I'll probably find I have a lot of random notes on Prague to transcribe soon. A lot are on a kooky idea for a novel, and I may have said enough already about novels I haven't actually gotten to writing. Meanwhile:
I'm enjoying The Coasts of Bohemia by Derek Sayer, not only because he gives a lot of detail on Czech history, but also because I like his ideas about identity, language, and nationhood (they're not congruent, basically). And he says this in the introduction:
From the vantage point of London, or Paris, or New York--or, not so very long ago, Moscow--it is possible to identify history with progress, to ascribe to it providence, directionality, and meaning. It is possible to write modernity in the singular, and to prattle about "the end of history." Such fables are believable precisely so long as the Bohemias of this world are forgotten. Their dislocation is the condition of our coherence. Viewed from Bohemia itself, the modern condition looks somewhat different. It is a chiaroscuro of beauties and terrors, whose colors are invariable more vibrant, and whose depths are much darker, than our anemic narratives of progress are apt to acknowledge. Modernity was never either singular or simple. It was always a "postmodern" polyphony, in which fragile stabilities of location and identity rested on the uncertain vicissitudes of power.
That's very well said, though there's more. And much more significant when you consider it isn't just true of "modernity," but of all cultures and histories: not only do periodic accounts always exclude indigenous peoples, who continue on in the same actual present as the academics and ideologues who consign them to "the past," but for every age, the view of cultural historians remains narrowly focused on the most prestigious voices and views.
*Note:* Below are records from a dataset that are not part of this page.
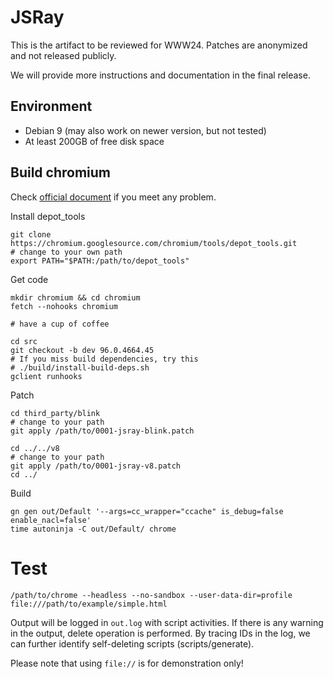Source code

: # JSRay
This is the artifact to be reviewed for WWW24. Patches are anonymized and not released publicly.

We will provide more instructions and documentation in the final release.

## Environment
- Debian 9 (may also work on newer version, but not tested)
- At least 200GB of free disk space

## Build chromium
Check [official document](https://chromium.googlesource.com/chromium/src/+/main/docs/linux/build_instructions.md) if you meet any problem.

Install depot_tools
```
git clone https://chromium.googlesource.com/chromium/tools/depot_tools.git
# change to your own path
export PATH="$PATH:/path/to/depot_tools"
```

Get code
```
mkdir chromium && cd chromium
fetch --nohooks chromium

# have a cup of coffee

cd src
git checkout -b dev 96.0.4664.45
# If you miss build dependencies, try this
# ./build/install-build-deps.sh
gclient runhooks
```

Patch
```
cd third_party/blink
# change to your path
git apply /path/to/0001-jsray-blink.patch

cd ../../v8
# change to your path
git apply /path/to/0001-jsray-v8.patch
cd ../
```

Build
```
gn gen out/Default '--args=cc_wrapper="ccache" is_debug=false enable_nacl=false'
time autoninja -C out/Default/ chrome
```

# Test
```
/path/to/chrome --headless --no-sandbox --user-data-dir=profile file:///path/to/example/simple.html
```
Output will be logged in `out.log` with script activities. If there is any warning in the output, delete operation is performed. By tracing IDs in the log, we can further identify self-deleting scripts (scripts/generate).

Please note that using `file://` is for demonstration only!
Who knows what else might have been going on during "the age of Athenian greatness"?
Aside from (kind of) clearing up what all those defenestrations were about, Sayer provides lots of seductive details--as with the Renaissance mural discovered during a renovation project of 1919, depicting
a Talmudic legend in which the youngest of three sons, by refusing to join his brothers in an archery competition in which his father's exhumed corpse is the target, gains the inheritance.
It seems to me that has Lear beat all to hell.